===== Source records

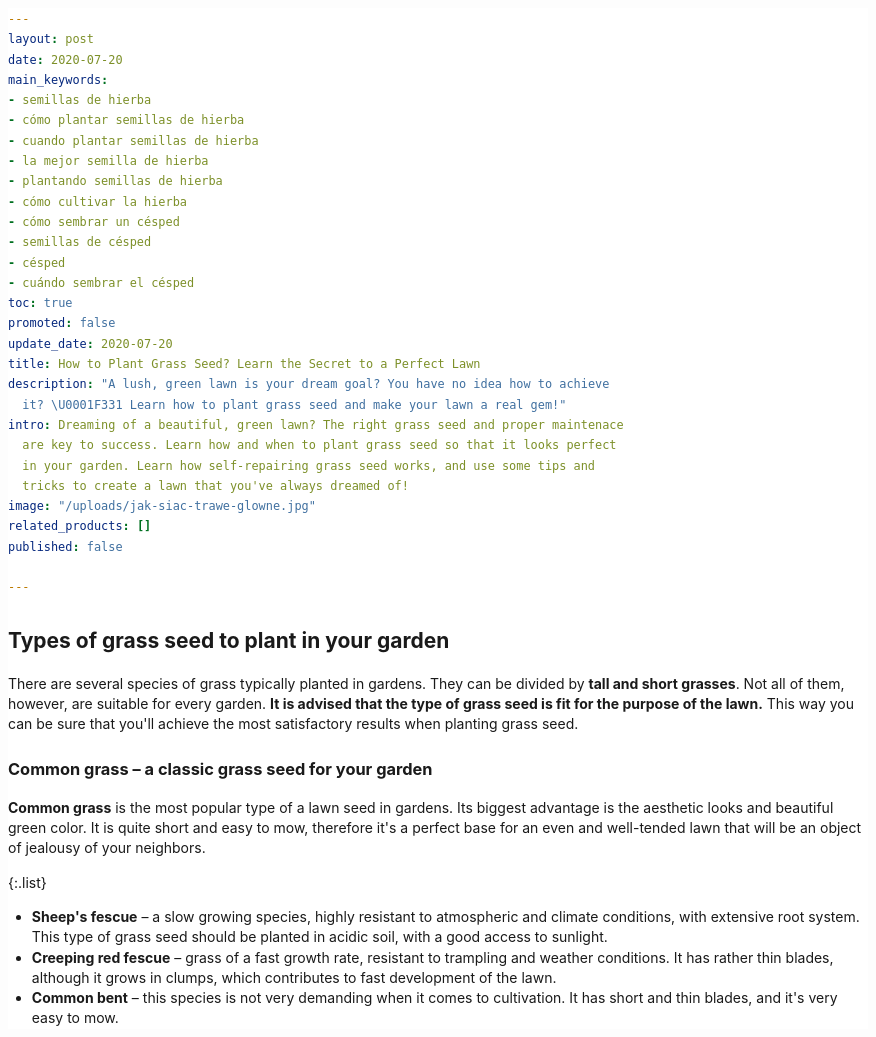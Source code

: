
 ```yaml
---
layout: post
date: 2020-07-20
main_keywords:
- semillas de hierba
- cómo plantar semillas de hierba
- cuando plantar semillas de hierba
- la mejor semilla de hierba
- plantando semillas de hierba
- cómo cultivar la hierba
- cómo sembrar un césped
- semillas de césped
- césped
- cuándo sembrar el césped
toc: true
promoted: false
update_date: 2020-07-20
title: How to Plant Grass Seed? Learn the Secret to a Perfect Lawn
description: "A lush, green lawn is your dream goal? You have no idea how to achieve
  it? \U0001F331 Learn how to plant grass seed and make your lawn a real gem!"
intro: Dreaming of a beautiful, green lawn? The right grass seed and proper maintenace
  are key to success. Learn how and when to plant grass seed so that it looks perfect
  in your garden. Learn how self-repairing grass seed works, and use some tips and
  tricks to create a lawn that you've always dreamed of!
image: "/uploads/jak-siac-trawe-glowne.jpg"
related_products: []
published: false

---
```

## Types of grass seed to plant in your garden

There are several species of grass typically planted in gardens. They can be divided by **tall and short grasses**. Not all of them, however, are suitable for every garden. **It is advised that the type of grass seed is fit for the purpose of the lawn.** This way you can be sure that you'll achieve the most satisfactory results when planting grass seed.

### Common grass – a classic grass seed for your garden

**Common grass** is the most popular type of a lawn seed in gardens. Its biggest advantage is the aesthetic looks and beautiful green color. It is quite short and easy to mow, therefore it's a perfect base for an even and well-tended lawn that will be an object of jealousy of your neighbors.

{:.list}

* **Sheep's fescue** – a slow growing species, highly resistant to atmospheric and climate conditions, with extensive root system. This type of grass seed should be planted in acidic soil, with a good access to sunlight.
* **Creeping red fescue** – grass of a fast growth rate, resistant to trampling and weather conditions. It has rather thin blades, although it grows in clumps, which contributes to fast development of the lawn.
* **Common bent** – this species is not very demanding when it comes to cultivation. It has short and thin blades, and it's very easy to mow.
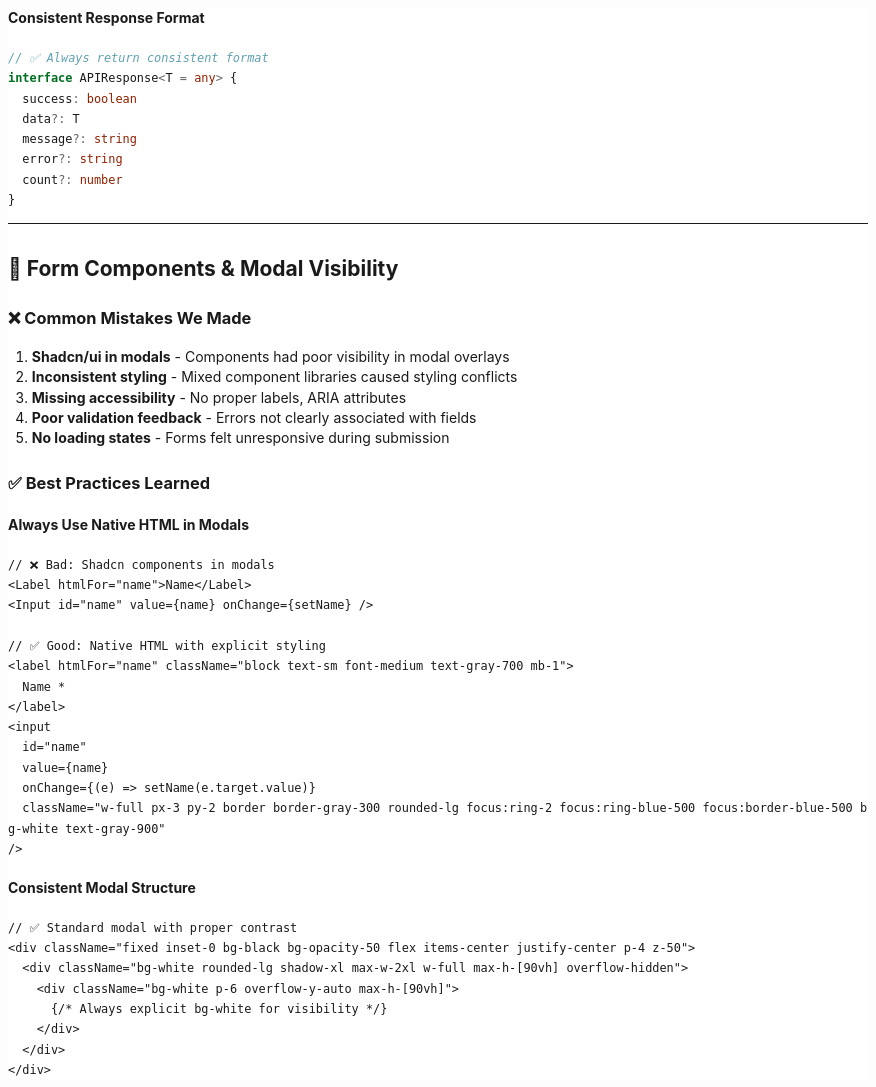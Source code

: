 #### **Consistent Response Format**

```typescript
// ✅ Always return consistent format
interface APIResponse<T = any> {
  success: boolean
  data?: T
  message?: string
  error?: string
  count?: number
}
```

---

## 📝 **Form Components & Modal Visibility**

### ❌ **Common Mistakes We Made**

1. **Shadcn/ui in modals** - Components had poor visibility in modal overlays
2. **Inconsistent styling** - Mixed component libraries caused styling conflicts
3. **Missing accessibility** - No proper labels, ARIA attributes
4. **Poor validation feedback** - Errors not clearly associated with fields
5. **No loading states** - Forms felt unresponsive during submission

### ✅ **Best Practices Learned**

#### **Always Use Native HTML in Modals**

```tsx
// ❌ Bad: Shadcn components in modals
<Label htmlFor="name">Name</Label>
<Input id="name" value={name} onChange={setName} />

// ✅ Good: Native HTML with explicit styling
<label htmlFor="name" className="block text-sm font-medium text-gray-700 mb-1">
  Name *
</label>
<input
  id="name"
  value={name}
  onChange={(e) => setName(e.target.value)}
  className="w-full px-3 py-2 border border-gray-300 rounded-lg focus:ring-2 focus:ring-blue-500 focus:border-blue-500 bg-white text-gray-900"
/>
```

#### **Consistent Modal Structure**

```tsx
// ✅ Standard modal with proper contrast
<div className="fixed inset-0 bg-black bg-opacity-50 flex items-center justify-center p-4 z-50">
  <div className="bg-white rounded-lg shadow-xl max-w-2xl w-full max-h-[90vh] overflow-hidden">
    <div className="bg-white p-6 overflow-y-auto max-h-[90vh]">
      {/* Always explicit bg-white for visibility */}
    </div>
  </div>
</div>
```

==========

• [What is required]: Reproduce the material word for word. Any pictures should be left out of the copy.

• [Response to the task]:
Source code

:
 ```yaml
---
layout: post
date: 2020-07-20
main_keywords:
- semillas de hierba
- cómo plantar semillas de hierba
- cuando plantar semillas de hierba
- la mejor semilla de hierba
- plantando semillas de hierba
- cómo cultivar la hierba
- cómo sembrar un césped
- semillas de césped
- césped
- cuándo sembrar el césped
toc: true
promoted: false
update_date: 2020-07-20
title: How to Plant Grass Seed? Learn the Secret to a Perfect Lawn
description: "A lush, green lawn is your dream goal? You have no idea how to achieve
  it? \U0001F331 Learn how to plant grass seed and make your lawn a real gem!"
intro: Dreaming of a beautiful, green lawn? The right grass seed and proper maintenace
  are key to success. Learn how and when to plant grass seed so that it looks perfect
  in your garden. Learn how self-repairing grass seed works, and use some tips and
  tricks to create a lawn that you've always dreamed of!
image: "/uploads/jak-siac-trawe-glowne.jpg"
related_products: []
published: false

---
```

## Types of grass seed to plant in your garden

There are several species of grass typically planted in gardens. They can be divided by **tall and short grasses**. Not all of them, however, are suitable for every garden. **It is advised that the type of grass seed is fit for the purpose of the lawn.** This way you can be sure that you'll achieve the most satisfactory results when planting grass seed.

### Common grass – a classic grass seed for your garden

**Common grass** is the most popular type of a lawn seed in gardens. Its biggest advantage is the aesthetic looks and beautiful green color. It is quite short and easy to mow, therefore it's a perfect base for an even and well-tended lawn that will be an object of jealousy of your neighbors.

{:.list}

* **Sheep's fescue** – a slow growing species, highly resistant to atmospheric and climate conditions, with extensive root system. This type of grass seed should be planted in acidic soil, with a good access to sunlight.
* **Creeping red fescue** – grass of a fast growth rate, resistant to trampling and weather conditions. It has rather thin blades, although it grows in clumps, which contributes to fast development of the lawn.
* **Common bent** – this species is not very demanding when it comes to cultivation. It has short and thin blades, and it's very easy to mow.
Source code

: #### **Consistent Response Format**

```typescript
// ✅ Always return consistent format
interface APIResponse<T = any> {
  success: boolean
  data?: T
  message?: string
  error?: string
  count?: number
}
```

---

## 📝 **Form Components & Modal Visibility**

### ❌ **Common Mistakes We Made**

1. **Shadcn/ui in modals** - Components had poor visibility in modal overlays
2. **Inconsistent styling** - Mixed component libraries caused styling conflicts
3. **Missing accessibility** - No proper labels, ARIA attributes
4. **Poor validation feedback** - Errors not clearly associated with fields
5. **No loading states** - Forms felt unresponsive during submission

### ✅ **Best Practices Learned**

#### **Always Use Native HTML in Modals**

```tsx
// ❌ Bad: Shadcn components in modals
<Label htmlFor="name">Name</Label>
<Input id="name" value={name} onChange={setName} />

// ✅ Good: Native HTML with explicit styling
<label htmlFor="name" className="block text-sm font-medium text-gray-700 mb-1">
  Name *
</label>
<input
  id="name"
  value={name}
  onChange={(e) => setName(e.target.value)}
  className="w-full px-3 py-2 border border-gray-300 rounded-lg focus:ring-2 focus:ring-blue-500 focus:border-blue-500 bg-white text-gray-900"
/>
```

#### **Consistent Modal Structure**

```tsx
// ✅ Standard modal with proper contrast
<div className="fixed inset-0 bg-black bg-opacity-50 flex items-center justify-center p-4 z-50">
  <div className="bg-white rounded-lg shadow-xl max-w-2xl w-full max-h-[90vh] overflow-hidden">
    <div className="bg-white p-6 overflow-y-auto max-h-[90vh]">
      {/* Always explicit bg-white for visibility */}
    </div>
  </div>
</div>
```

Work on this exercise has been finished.